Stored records
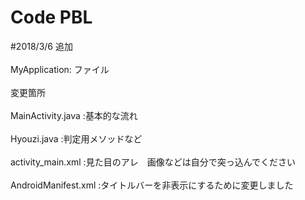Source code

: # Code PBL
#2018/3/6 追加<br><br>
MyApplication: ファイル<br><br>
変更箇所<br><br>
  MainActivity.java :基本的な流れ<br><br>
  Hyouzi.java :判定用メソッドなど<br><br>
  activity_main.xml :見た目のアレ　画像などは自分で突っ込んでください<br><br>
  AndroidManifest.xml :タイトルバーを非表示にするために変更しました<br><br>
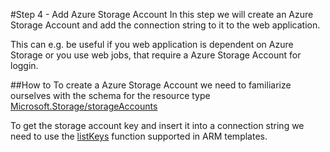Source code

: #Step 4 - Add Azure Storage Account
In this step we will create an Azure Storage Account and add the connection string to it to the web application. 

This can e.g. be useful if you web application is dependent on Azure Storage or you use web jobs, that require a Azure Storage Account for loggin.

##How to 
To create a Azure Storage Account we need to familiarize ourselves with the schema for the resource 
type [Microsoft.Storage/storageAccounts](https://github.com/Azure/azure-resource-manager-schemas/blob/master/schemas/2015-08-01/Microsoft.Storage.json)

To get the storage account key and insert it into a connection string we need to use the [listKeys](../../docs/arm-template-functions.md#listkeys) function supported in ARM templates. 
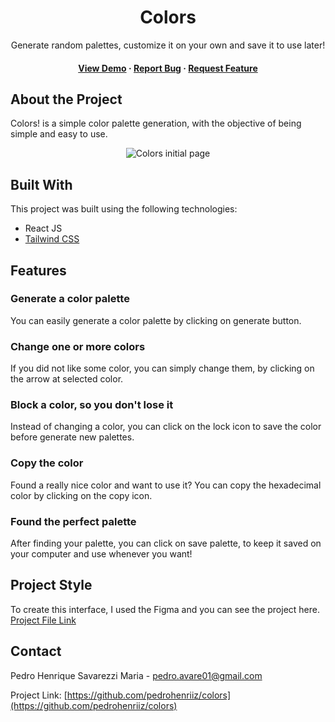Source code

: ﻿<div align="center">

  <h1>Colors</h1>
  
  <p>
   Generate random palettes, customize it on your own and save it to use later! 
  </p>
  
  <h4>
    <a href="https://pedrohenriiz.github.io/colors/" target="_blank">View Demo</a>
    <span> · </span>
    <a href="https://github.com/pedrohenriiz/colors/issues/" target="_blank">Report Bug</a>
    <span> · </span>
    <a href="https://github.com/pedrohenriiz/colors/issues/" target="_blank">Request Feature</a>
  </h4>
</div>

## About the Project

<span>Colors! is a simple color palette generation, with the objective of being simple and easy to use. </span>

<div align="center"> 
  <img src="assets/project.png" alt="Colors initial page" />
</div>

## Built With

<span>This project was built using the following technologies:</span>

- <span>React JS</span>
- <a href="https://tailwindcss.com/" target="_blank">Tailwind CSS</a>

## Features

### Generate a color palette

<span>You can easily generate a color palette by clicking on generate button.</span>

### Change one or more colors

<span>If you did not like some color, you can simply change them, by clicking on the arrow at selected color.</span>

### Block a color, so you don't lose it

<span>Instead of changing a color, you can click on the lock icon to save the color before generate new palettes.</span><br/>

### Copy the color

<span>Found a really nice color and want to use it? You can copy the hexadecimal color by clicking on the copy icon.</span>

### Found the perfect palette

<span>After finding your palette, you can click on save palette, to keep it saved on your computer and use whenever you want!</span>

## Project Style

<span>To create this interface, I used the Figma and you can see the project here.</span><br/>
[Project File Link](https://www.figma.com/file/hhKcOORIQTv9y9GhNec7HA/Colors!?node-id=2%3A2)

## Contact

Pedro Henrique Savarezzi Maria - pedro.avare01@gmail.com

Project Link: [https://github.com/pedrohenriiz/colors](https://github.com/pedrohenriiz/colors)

WHAT THE EXERCISE ASKS -> All lines above holding the word "clicking" make up the answer; copy each one.

WRITTEN ANSWER ->
<span>You can easily generate a color palette by clicking on generate button.</span>
<span>If you did not like some color, you can simply change them, by clicking on the arrow at selected color.</span>
<span>Found a really nice color and want to use it? You can copy the hexadecimal color by clicking on the copy icon.</span>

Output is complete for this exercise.